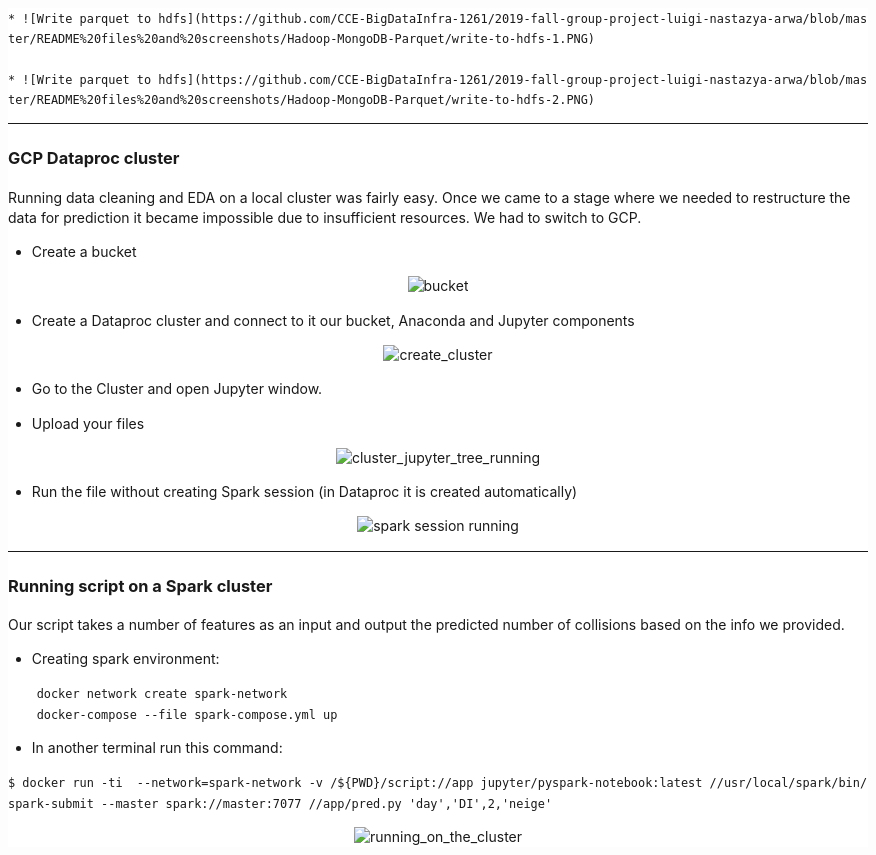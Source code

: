     * ![Write parquet to hdfs](https://github.com/CCE-BigDataInfra-1261/2019-fall-group-project-luigi-nastazya-arwa/blob/master/README%20files%20and%20screenshots/Hadoop-MongoDB-Parquet/write-to-hdfs-1.PNG)

    * ![Write parquet to hdfs](https://github.com/CCE-BigDataInfra-1261/2019-fall-group-project-luigi-nastazya-arwa/blob/master/README%20files%20and%20screenshots/Hadoop-MongoDB-Parquet/write-to-hdfs-2.PNG)

_______________
### GCP Dataproc cluster

Running data cleaning and EDA on a local cluster was fairly easy. Once we came to a stage where we needed to restructure the data for prediction it became impossible due to insufficient resources. We had to switch to GCP.

- Create a bucket
<p align="center">
<img width="420" alt="bucket" src="https://user-images.githubusercontent.com/46948881/69091694-cf33e900-0a18-11ea-871d-e8b2ff1b7e18.png">
</p>

- Create a Dataproc cluster and connect to it our bucket, Anaconda and Jupyter components
<p align="center">
<img width="400" alt="create_cluster" src="https://user-images.githubusercontent.com/46948881/69091734-dfe45f00-0a18-11ea-94e8-f829a8d055bb.png">
</p>

- Go to the Cluster and open Jupyter window.

- Upload your files
<p align="center">
<img width="600" alt="cluster_jupyter_tree_running" src="https://user-images.githubusercontent.com/46948881/69092117-b37d1280-0a19-11ea-9cba-516b72bc23e6.png">
</p>

- Run the file without creating Spark session (in Dataproc it is created automatically)

<p align="center">
<img width="578" alt="spark session running" src="https://user-images.githubusercontent.com/46948881/69092322-2090a800-0a1a-11ea-915f-c6ad49ddaaa5.png"></p>

_______________
### Running script on a Spark cluster

Our script takes a number of features as an input and output the predicted number of collisions based on the info we provided.

- Creating spark environment:

```
    docker network create spark-network
    docker-compose --file spark-compose.yml up
```
- In another terminal run this command:

```
$ docker run -ti  --network=spark-network -v /${PWD}/script://app jupyter/pyspark-notebook:latest //usr/local/spark/bin/spark-submit --master spark://master:7077 //app/pred.py 'day','DI',2,'neige'
```
<p align="center">
<img width="744" alt="running_on_the_cluster" src="https://user-images.githubusercontent.com/46948881/69289203-c20a2c00-0bc9-11ea-99b4-4cacb8f00521.png"></p>

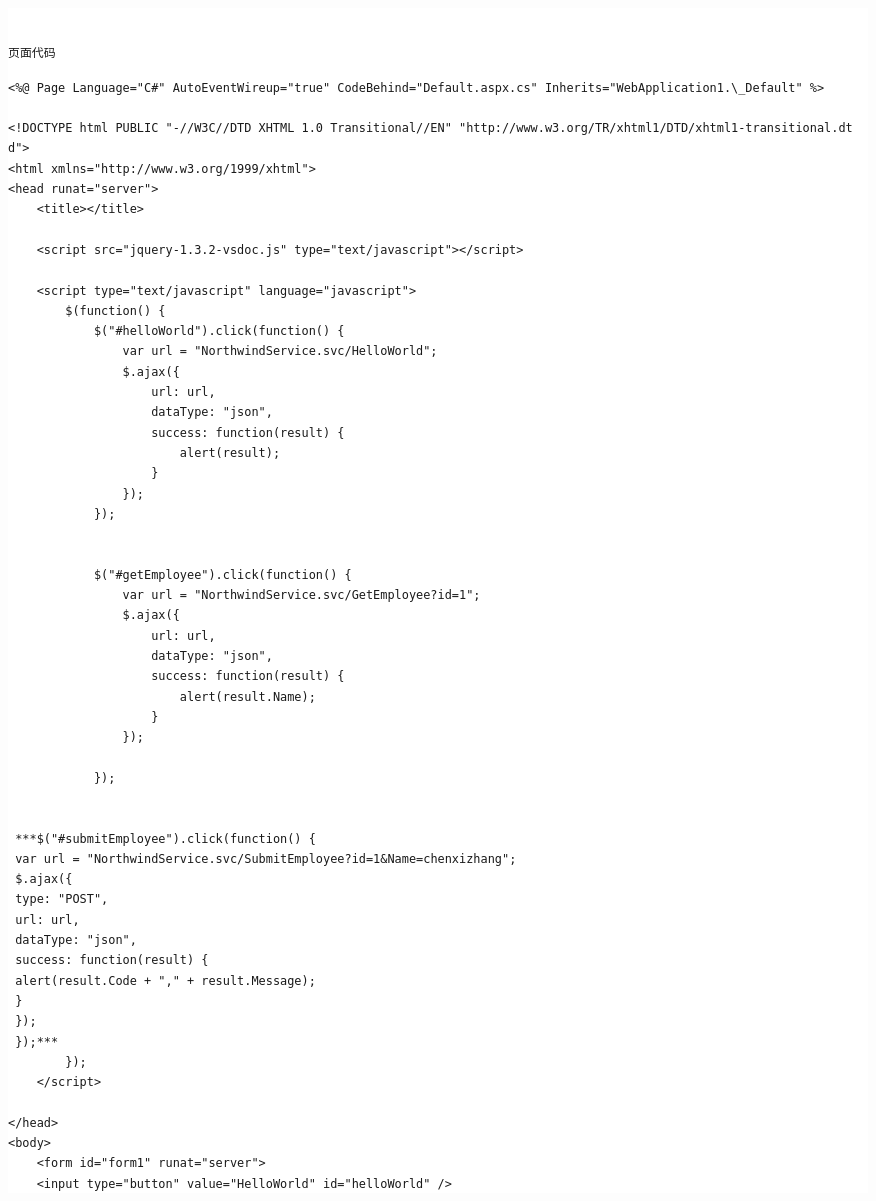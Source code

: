 
```
 
```

```
页面代码
```

```
<%@ Page Language="C#" AutoEventWireup="true" CodeBehind="Default.aspx.cs" Inherits="WebApplication1.\_Default" %>

<!DOCTYPE html PUBLIC "-//W3C//DTD XHTML 1.0 Transitional//EN" "http://www.w3.org/TR/xhtml1/DTD/xhtml1-transitional.dtd">
<html xmlns="http://www.w3.org/1999/xhtml">
<head runat="server">
    <title></title>

    <script src="jquery-1.3.2-vsdoc.js" type="text/javascript"></script>

    <script type="text/javascript" language="javascript">
        $(function() {
            $("#helloWorld").click(function() {
                var url = "NorthwindService.svc/HelloWorld";
                $.ajax({
                    url: url,
                    dataType: "json",
                    success: function(result) {
                        alert(result);
                    }
                });
            });


            $("#getEmployee").click(function() {
                var url = "NorthwindService.svc/GetEmployee?id=1";
                $.ajax({
                    url: url,
                    dataType: "json",
                    success: function(result) {
                        alert(result.Name);
                    }
                });

            });


 ***$("#submitEmployee").click(function() {
 var url = "NorthwindService.svc/SubmitEmployee?id=1&Name=chenxizhang";
 $.ajax({
 type: "POST",
 url: url,
 dataType: "json",
 success: function(result) {
 alert(result.Code + "," + result.Message);
 }
 });
 });***
        });
    </script>

</head>
<body>
    <form id="form1" runat="server">
    <input type="button" value="HelloWorld" id="helloWorld" />
```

——————————

> **What the task asks**
Leave out the pictures and give the listing above again exactly.

> **The answer**
Source code

:     * ![Write parquet to hdfs](https://github.com/CCE-BigDataInfra-1261/2019-fall-group-project-luigi-nastazya-arwa/blob/master/README%20files%20and%20screenshots/Hadoop-MongoDB-Parquet/write-to-hdfs-1.PNG)

    * ![Write parquet to hdfs](https://github.com/CCE-BigDataInfra-1261/2019-fall-group-project-luigi-nastazya-arwa/blob/master/README%20files%20and%20screenshots/Hadoop-MongoDB-Parquet/write-to-hdfs-2.PNG)

_______________
### GCP Dataproc cluster

Running data cleaning and EDA on a local cluster was fairly easy. Once we came to a stage where we needed to restructure the data for prediction it became impossible due to insufficient resources. We had to switch to GCP.

- Create a bucket
<p align="center">
<img width="420" alt="bucket" src="https://user-images.githubusercontent.com/46948881/69091694-cf33e900-0a18-11ea-871d-e8b2ff1b7e18.png">
</p>

- Create a Dataproc cluster and connect to it our bucket, Anaconda and Jupyter components
<p align="center">
<img width="400" alt="create_cluster" src="https://user-images.githubusercontent.com/46948881/69091734-dfe45f00-0a18-11ea-94e8-f829a8d055bb.png">
</p>

- Go to the Cluster and open Jupyter window.

- Upload your files
<p align="center">
<img width="600" alt="cluster_jupyter_tree_running" src="https://user-images.githubusercontent.com/46948881/69092117-b37d1280-0a19-11ea-9cba-516b72bc23e6.png">
</p>

- Run the file without creating Spark session (in Dataproc it is created automatically)

<p align="center">
<img width="578" alt="spark session running" src="https://user-images.githubusercontent.com/46948881/69092322-2090a800-0a1a-11ea-915f-c6ad49ddaaa5.png"></p>

_______________
### Running script on a Spark cluster

Our script takes a number of features as an input and output the predicted number of collisions based on the info we provided.

- Creating spark environment:

```
    docker network create spark-network
    docker-compose --file spark-compose.yml up
```
- In another terminal run this command:

```
$ docker run -ti  --network=spark-network -v /${PWD}/script://app jupyter/pyspark-notebook:latest //usr/local/spark/bin/spark-submit --master spark://master:7077 //app/pred.py 'day','DI',2,'neige'
```
<p align="center">
<img width="744" alt="running_on_the_cluster" src="https://user-images.githubusercontent.com/46948881/69289203-c20a2c00-0bc9-11ea-99b4-4cacb8f00521.png"></p>

Source code

: 
```
 
```

```
页面代码
```

```
<%@ Page Language="C#" AutoEventWireup="true" CodeBehind="Default.aspx.cs" Inherits="WebApplication1.\_Default" %>

<!DOCTYPE html PUBLIC "-//W3C//DTD XHTML 1.0 Transitional//EN" "http://www.w3.org/TR/xhtml1/DTD/xhtml1-transitional.dtd">
<html xmlns="http://www.w3.org/1999/xhtml">
<head runat="server">
    <title></title>

    <script src="jquery-1.3.2-vsdoc.js" type="text/javascript"></script>

    <script type="text/javascript" language="javascript">
        $(function() {
            $("#helloWorld").click(function() {
                var url = "NorthwindService.svc/HelloWorld";
                $.ajax({
                    url: url,
                    dataType: "json",
                    success: function(result) {
                        alert(result);
                    }
                });
            });


            $("#getEmployee").click(function() {
                var url = "NorthwindService.svc/GetEmployee?id=1";
                $.ajax({
                    url: url,
                    dataType: "json",
                    success: function(result) {
                        alert(result.Name);
                    }
                });

            });


 ***$("#submitEmployee").click(function() {
 var url = "NorthwindService.svc/SubmitEmployee?id=1&Name=chenxizhang";
 $.ajax({
 type: "POST",
 url: url,
 dataType: "json",
 success: function(result) {
 alert(result.Code + "," + result.Message);
 }
 });
 });***
        });
    </script>

</head>
<body>
    <form id="form1" runat="server">
    <input type="button" value="HelloWorld" id="helloWorld" />
```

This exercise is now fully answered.